Australians are being subjected to a high energy advertising campaign selling the “benefits” of coal. The Minerals Council of Australia, perhaps sensing that the jig is up for the malodorous fossil fuel, is seeking to win friends for the “little black rock” and squeeze the last remaining super-profits from it.

The world has turned on coal. The resource that fuelled the industrial revolution and a sizeable chunk of modern industrial development since has rightly been identified as a major cause of the planet’s climate crisis. Current heavy users, emerging economies such as India and China, are working hard to reduce their reliance. Sustainable energy sources are becoming cheaper and more adaptable to a variety of applications. Battery and other energy storage technologies are also advancing rapidly. The words “base-load power” no longer have the persuasive capacity they once did in the debate for or against renewable energy.

The price of coal on international markets has slumped. Coal seam gas is facing stiff resistance, mobilising rural communities as never before in opposition to corporate environmental vandalism. The Lock the Gate movement has made history in this regard.

The Minerals Council would have its work cut out getting the public to feel affection for the “little black rock” on looks alone so it is backing up the appeal with “science”. The Council’s executive director, Greg Evans, was given space to make a pitch for coal in the Australian Financial Review recently. He pointed to projects around the world where coal is being burned for power generation with greatly reduced emissions. Elusive Carbon Capture and Storage technology is held out again as a solution to our current predicament.

The “sell” for “clean coal” is reminiscent of the one for nuclear power. Rather than denying the planet has a problem with climate change, coal is held out as part of the “answer”. In fact, people would be reckless not to embrace “clean coal” technology or nuclear power, depending on which vested interest is peddling its wares.

Unfortunately for the coal lobby (and the nuclear lobby), people aren’t buying it. The politicians most in tune with the ambitions of the coal industry, like former Prime Minister Tony Abbott, were never able to persuade the public to embrace “clean coal” and its alleged capacity for slowing the pace of climate change. The fact that Abbott was previously an open climate change denier didn’t help the cause of coal, either.

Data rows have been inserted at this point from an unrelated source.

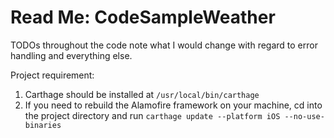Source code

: #  Read Me: CodeSampleWeather

TODOs  throughout the code note what I would change with regard to error handling and everything else.

Project requirement:
1. Carthage should be installed at `/usr/local/bin/carthage`
2. If you need to rebuild the Alamofire framework on your machine, cd into the project directory and run
`carthage update --platform iOS --no-use-binaries`

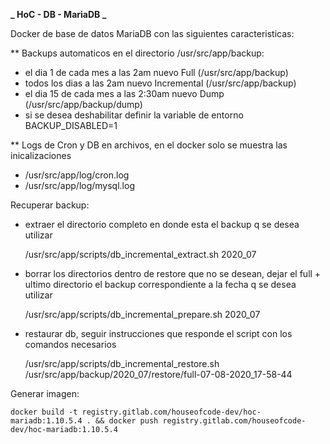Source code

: **_ HoC - DB - MariaDB _**

Docker de base de datos MariaDB con las siguientes caracteristicas:

\*\* Backups automaticos en el directorio /usr/src/app/backup:

- el dia 1 de cada mes a las 2am nuevo Full (/usr/src/app/backup)
- todos los dias a las 2am nuevo Incremental (/usr/src/app/backup)
- el dia 15 de cada mes a las 2:30am nuevo Dump (/usr/src/app/backup/dump)
- si se desea deshabilitar definir la variable de entorno BACKUP_DISABLED=1

\*\* Logs de Cron y DB en archivos, en el docker solo se muestra las inicalizaciones

- /usr/src/app/log/cron.log
- /usr/src/app/log/mysql.log

Recuperar backup:

- extraer el directorio completo en donde esta el backup q se desea utilizar

  /usr/src/app/scripts/db_incremental_extract.sh 2020_07

- borrar los directorios dentro de restore que no se desean, dejar el full + ultimo directorio el backup correspondiente a la fecha q se desea utilizar

  /usr/src/app/scripts/db_incremental_prepare.sh 2020_07

- restaurar db, seguir instrucciones que responde el script con los comandos necesarios

  /usr/src/app/scripts/db_incremental_restore.sh /usr/src/app/backup/2020_07/restore/full-07-08-2020_17-58-44

Generar imagen:

    docker build -t registry.gitlab.com/houseofcode-dev/hoc-mariadb:1.10.5.4 . && docker push registry.gitlab.com/houseofcode-dev/hoc-mariadb:1.10.5.4
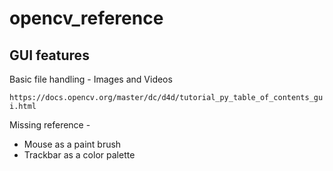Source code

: # opencv_reference

<h2>GUI features</h2>
<p>Basic file handling - Images and Videos</p>
<code>https://docs.opencv.org/master/dc/d4d/tutorial_py_table_of_contents_gui.html</code>
<p>Missing reference - </p>
<ul><li>Mouse as a paint brush</li><li>Trackbar as a color palette</li></ul>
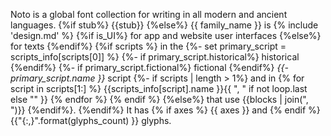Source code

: Noto is a global font collection for writing in all modern and ancient languages.
{%if stub%}
    {{stub}}
{%else%}
    {{ family_name }} is
    {% include 'design.md' %}
    {%if is_UI%}
        for app and website user interfaces
    {%else%}
        for texts
    {%endif%}
    {%if scripts %}
        in the 
        {%- set primary_script =  scripts_info[scripts[0]] %}
        {%- if primary_script.historical%} historical {%endif%}
        {%- if primary_script.fictional%} fictional {%endif%}
        _{{- primary_script.name }}_ script
        {%- if scripts | length > 1%}
            and in
            {% for script in scripts[1:] %}
                {{scripts_info[script].name }}{{ ", " if not loop.last else "" }}
            {% endfor %}
        {% endif %}
    {%else%}
        that use {{blocks | join(", ")}}
    {%endif%}.
{%endif%}
It has
{% if axes %}
    {{ axes }} and
{% endif %}
{{"{:,}".format(glyphs_count) }} glyphs.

As the Minerals Council is quick to point out, the coal industry in Australia is still huge. It clearly has a major influence on policy making. That is a great pity for the future of the country and the planet. The Council effectively ended Kevin Rudd’s first stint as prime minister with its campaign against the mining super-profits tax, dubbed the “hands off our billionaires” campaign by workers.

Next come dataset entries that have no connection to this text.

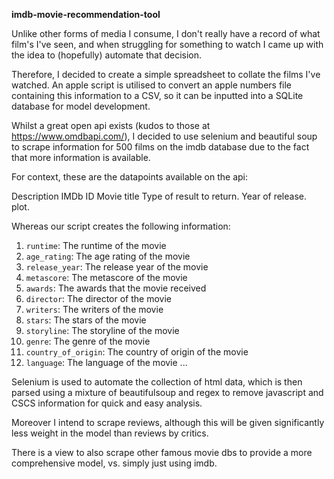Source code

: **imdb-movie-recommendation-tool**

Unlike other forms of media I consume, I don't really have a record of what film's I've seen, and when struggling for something to watch I came up with the idea to (hopefully) automate that decision. 

Therefore, I decided to create a simple spreadsheet to collate the films I've watched. An apple script is utilised to convert an apple numbers file containing this information to a CSV, so it can be inputted into a SQLite database for model development. 

Whilst a great open api exists (kudos to those at https://www.omdbapi.com/), I decided to use selenium and beautiful soup to scrape information for 500 films on the imdb database due to the fact that more information is available. 

For context, these are the datapoints available on the api: 

Description
IMDb ID 
Movie title 
Type of result to return.
Year of release.
plot.

Whereas our script creates the following information:
1. `runtime`: The runtime of the movie
2. `age_rating`: The age rating of the movie
3. `release_year`: The release year of the movie
4. `metascore`: The metascore of the movie
5. `awards`: The awards that the movie received
6. `director`: The director of the movie
7. `writers`: The writers of the movie
8. `stars`: The stars of the movie
9. `storyline`: The storyline of the movie
10. `genre`: The genre of the movie
11. `country_of_origin`: The country of origin of the movie
12. `language`: The language of the movie
...

Selenium is used to automate the collection of html data, which is then parsed using a mixture of beautifulsoup and regex to remove javascript and CSCS information for quick and easy analysis. 

Moreover I intend to scrape reviews, although this will be given significantly less weight in the model than reviews by critics. 

There is a view to also scrape other famous movie dbs to provide a more comprehensive model, vs. simply just using imdb. 






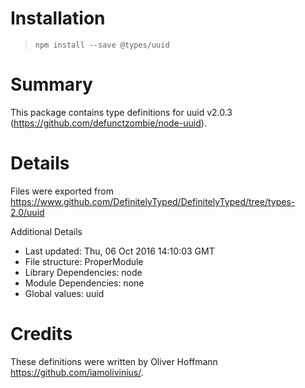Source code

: # Installation
> `npm install --save @types/uuid`

# Summary
This package contains type definitions for uuid v2.0.3 (https://github.com/defunctzombie/node-uuid).

# Details
Files were exported from https://www.github.com/DefinitelyTyped/DefinitelyTyped/tree/types-2.0/uuid

Additional Details
 * Last updated: Thu, 06 Oct 2016 14:10:03 GMT
 * File structure: ProperModule
 * Library Dependencies: node
 * Module Dependencies: none
 * Global values: uuid

# Credits
These definitions were written by Oliver Hoffmann <https://github.com/iamolivinius/>.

Reaction to the Minerals Council’s campaign has been strong. Australian Conservation Council chief Kelly O’Shanassy pointed out that the industry is responsible for a string of disasters going back a long time. She mentioned the illness cause by the fire at the coal mine outside the Victorian town of Morwell in 2014. “While the world’s climate scientists and most Australians realise we need to get off our addiction to coal, the Minerals Council and the federal government want to keep us hooked,” she said. “To promote coal as ‘amazing’ could be considered negligent, or it might even be considered culpable.”

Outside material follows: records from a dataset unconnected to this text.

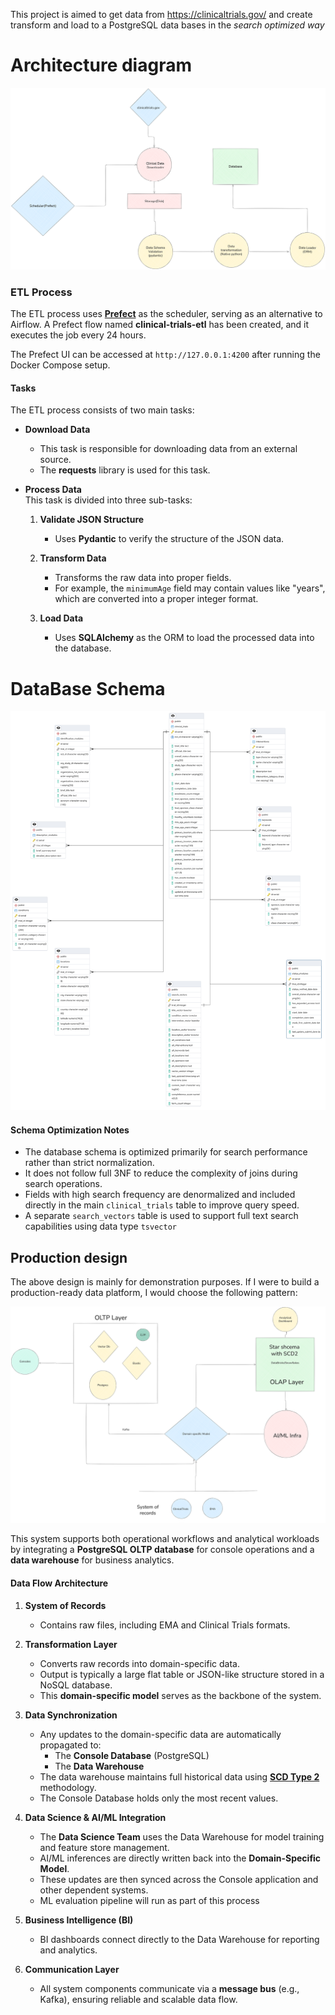 This project is aimed to get data from https://clinicaltrials.gov/ and create transform and load to a PostgreSQL data bases in the *search optimized way* 

# Architecture diagram 

![image](https://github.com/shamlikTK/ClinicalDataSearcher/blob/main/data/sc/1.png)



### ETL Process

The ETL process uses [**Prefect**](https://www.prefect.io/) as the scheduler, serving as an alternative to Airflow. A Prefect flow named **clinical-trials-etl** has been created, and it executes the job every 24 hours.

The Prefect UI can be accessed at `http://127.0.0.1:4200` after running the Docker Compose setup.

#### Tasks

The ETL process consists of two main tasks:

- **Download Data**  
  - This task is responsible for downloading data from an external source.  
  - The **requests** library is used for this task.

- **Process Data**  
  This task is divided into three sub-tasks:

  1. **Validate JSON Structure**  
     - Uses **Pydantic** to verify the structure of the JSON data.

  2. **Transform Data**  
     - Transforms the raw data into proper fields.  
     - For example, the `minimumAge` field may contain values like "years", which are converted into a proper integer format.

  3. **Load Data**  
     - Uses **SQLAlchemy** as the ORM to load the processed data into the database.
 

# DataBase Schema



![image](https://github.com/shamlikTK/ClinicalDataSearcher/blob/main/data/sc/erd.png)


####  Schema Optimization Notes

- The database schema is optimized primarily for search performance rather than strict normalization.
- It does not follow full 3NF to reduce the complexity of joins during search operations.
- Fields with high search frequency are denormalized and included directly in the main `clinical_trials` table to improve query speed.
- A separate `search_vectors` table is used to support full text search capabilities using data type `tsvector`



## Production  design 

The above design is mainly for demonstration purposes. If I were to build a production-ready data platform, I would choose the following pattern:



![tracking_system2](https://github.com/shamlikTK/ClinicalDataSearcher/blob/main/data/sc/2.png)




This system supports both operational workflows and analytical workloads by integrating a **PostgreSQL OLTP database** for console operations and a **data warehouse** for business analytics.

#### Data Flow Architecture

1. **System of Records**
   - Contains raw files, including EMA and Clinical Trials formats.

2. **Transformation Layer**
   - Converts raw records into domain-specific data.
   - Output is typically a large flat table or JSON-like structure stored in a NoSQL database.
   - This **domain-specific model** serves as the backbone of the system.

3. **Data Synchronization**
   - Any updates to the domain-specific data are automatically propagated to:
     - The **Console Database** (PostgreSQL)
     - The **Data Warehouse**
   - The data warehouse maintains full historical data using [**SCD Type 2**](https://en.wikipedia.org/wiki/Slowly_changing_dimension) methodology.
   - The Console Database holds only the most recent  values.

4. **Data Science & AI/ML Integration**
   - The **Data Science Team** uses the Data Warehouse for model training and feature store management.
   - AI/ML inferences are directly written back into the **Domain-Specific Model**.
   - These updates are then synced across the Console application and other dependent systems.
   - ML evaluation pipeline will run as part of this process

5. **Business Intelligence (BI)**
   - BI dashboards connect directly to the Data Warehouse for reporting and analytics.

6. **Communication Layer**
   - All system components communicate via a **message bus** (e.g., Kafka), ensuring reliable and scalable data flow.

The actions of the federal government over the next few weeks and months will show if the change of prime minister indicates a change of attitude towards coal. The previous ministerial line-up was moving to make it harder for the public to protect the environment in the wake of the Federal Court’s ruling against the proposed Carmichael mine in Queensland. Money talks and it is unlikely that the Turnbull government will move away from coal and all its devastating consequences as quickly as the people of Australia have. Pro-corporate, dirty business-as-usual politics stand in the way of the sustainable energy future that people want. Inevitably, the lesson that we need a new type of politics will be learned.